» Work instructions:
Take every entry below and copy it out word for word.

» Extracted information:

================================

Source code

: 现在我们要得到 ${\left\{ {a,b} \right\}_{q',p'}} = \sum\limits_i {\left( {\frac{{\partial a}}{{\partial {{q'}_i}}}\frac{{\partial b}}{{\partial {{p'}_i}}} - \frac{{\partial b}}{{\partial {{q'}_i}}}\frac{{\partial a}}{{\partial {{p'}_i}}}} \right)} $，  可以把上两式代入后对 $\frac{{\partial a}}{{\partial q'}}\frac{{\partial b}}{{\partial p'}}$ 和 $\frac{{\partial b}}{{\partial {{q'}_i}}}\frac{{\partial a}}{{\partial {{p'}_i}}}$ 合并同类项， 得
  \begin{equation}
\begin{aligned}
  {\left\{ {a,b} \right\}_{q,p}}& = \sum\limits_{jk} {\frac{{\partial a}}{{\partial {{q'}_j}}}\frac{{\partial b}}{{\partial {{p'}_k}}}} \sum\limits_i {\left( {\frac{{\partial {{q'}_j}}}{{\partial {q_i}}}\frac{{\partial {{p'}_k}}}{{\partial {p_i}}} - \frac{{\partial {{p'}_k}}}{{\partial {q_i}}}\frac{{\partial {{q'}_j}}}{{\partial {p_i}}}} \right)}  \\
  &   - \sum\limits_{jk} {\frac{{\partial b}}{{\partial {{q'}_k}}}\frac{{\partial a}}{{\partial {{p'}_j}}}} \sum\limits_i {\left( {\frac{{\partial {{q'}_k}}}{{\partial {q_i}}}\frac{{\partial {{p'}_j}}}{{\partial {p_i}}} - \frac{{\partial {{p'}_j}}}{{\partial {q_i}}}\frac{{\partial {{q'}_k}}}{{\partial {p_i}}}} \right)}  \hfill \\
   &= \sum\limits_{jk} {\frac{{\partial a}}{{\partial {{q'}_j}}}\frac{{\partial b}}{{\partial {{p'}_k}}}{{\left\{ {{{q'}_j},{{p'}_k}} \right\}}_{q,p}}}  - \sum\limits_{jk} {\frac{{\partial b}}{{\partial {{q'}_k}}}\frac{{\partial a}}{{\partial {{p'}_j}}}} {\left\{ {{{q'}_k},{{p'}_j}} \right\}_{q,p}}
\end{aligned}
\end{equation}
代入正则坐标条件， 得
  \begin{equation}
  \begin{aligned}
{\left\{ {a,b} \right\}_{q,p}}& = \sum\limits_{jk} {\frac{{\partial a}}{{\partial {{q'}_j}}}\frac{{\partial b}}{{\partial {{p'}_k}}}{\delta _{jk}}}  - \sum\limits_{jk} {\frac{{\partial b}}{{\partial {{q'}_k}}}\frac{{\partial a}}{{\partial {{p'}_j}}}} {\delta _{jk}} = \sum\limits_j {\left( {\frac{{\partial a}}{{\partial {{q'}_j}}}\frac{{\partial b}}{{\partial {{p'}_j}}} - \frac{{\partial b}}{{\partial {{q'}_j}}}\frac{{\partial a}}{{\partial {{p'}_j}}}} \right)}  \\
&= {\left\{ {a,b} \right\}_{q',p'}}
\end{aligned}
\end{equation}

================================

» Written answer:
Source code

: 现在我们要得到 ${\left\{ {a,b} \right\}_{q',p'}} = \sum\limits_i {\left( {\frac{{\partial a}}{{\partial {{q'}_i}}}\frac{{\partial b}}{{\partial {{p'}_i}}} - \frac{{\partial b}}{{\partial {{q'}_i}}}\frac{{\partial a}}{{\partial {{p'}_i}}}} \right)} $，  可以把上两式代入后对 $\frac{{\partial a}}{{\partial q'}}\frac{{\partial b}}{{\partial p'}}$ 和 $\frac{{\partial b}}{{\partial {{q'}_i}}}\frac{{\partial a}}{{\partial {{p'}_i}}}$ 合并同类项， 得
  \begin{equation}
\begin{aligned}
  {\left\{ {a,b} \right\}_{q,p}}& = \sum\limits_{jk} {\frac{{\partial a}}{{\partial {{q'}_j}}}\frac{{\partial b}}{{\partial {{p'}_k}}}} \sum\limits_i {\left( {\frac{{\partial {{q'}_j}}}{{\partial {q_i}}}\frac{{\partial {{p'}_k}}}{{\partial {p_i}}} - \frac{{\partial {{p'}_k}}}{{\partial {q_i}}}\frac{{\partial {{q'}_j}}}{{\partial {p_i}}}} \right)}  \\
  &   - \sum\limits_{jk} {\frac{{\partial b}}{{\partial {{q'}_k}}}\frac{{\partial a}}{{\partial {{p'}_j}}}} \sum\limits_i {\left( {\frac{{\partial {{q'}_k}}}{{\partial {q_i}}}\frac{{\partial {{p'}_j}}}{{\partial {p_i}}} - \frac{{\partial {{p'}_j}}}{{\partial {q_i}}}\frac{{\partial {{q'}_k}}}{{\partial {p_i}}}} \right)}  \hfill \\
   &= \sum\limits_{jk} {\frac{{\partial a}}{{\partial {{q'}_j}}}\frac{{\partial b}}{{\partial {{p'}_k}}}{{\left\{ {{{q'}_j},{{p'}_k}} \right\}}_{q,p}}}  - \sum\limits_{jk} {\frac{{\partial b}}{{\partial {{q'}_k}}}\frac{{\partial a}}{{\partial {{p'}_j}}}} {\left\{ {{{q'}_k},{{p'}_j}} \right\}_{q,p}}
\end{aligned}
\end{equation}
代入正则坐标条件， 得
  \begin{equation}
  \begin{aligned}
{\left\{ {a,b} \right\}_{q,p}}& = \sum\limits_{jk} {\frac{{\partial a}}{{\partial {{q'}_j}}}\frac{{\partial b}}{{\partial {{p'}_k}}}{\delta _{jk}}}  - \sum\limits_{jk} {\frac{{\partial b}}{{\partial {{q'}_k}}}\frac{{\partial a}}{{\partial {{p'}_j}}}} {\delta _{jk}} = \sum\limits_j {\left( {\frac{{\partial a}}{{\partial {{q'}_j}}}\frac{{\partial b}}{{\partial {{p'}_j}}} - \frac{{\partial b}}{{\partial {{q'}_j}}}\frac{{\partial a}}{{\partial {{p'}_j}}}} \right)}  \\
&= {\left\{ {a,b} \right\}_{q',p'}}
\end{aligned}
\end{equation}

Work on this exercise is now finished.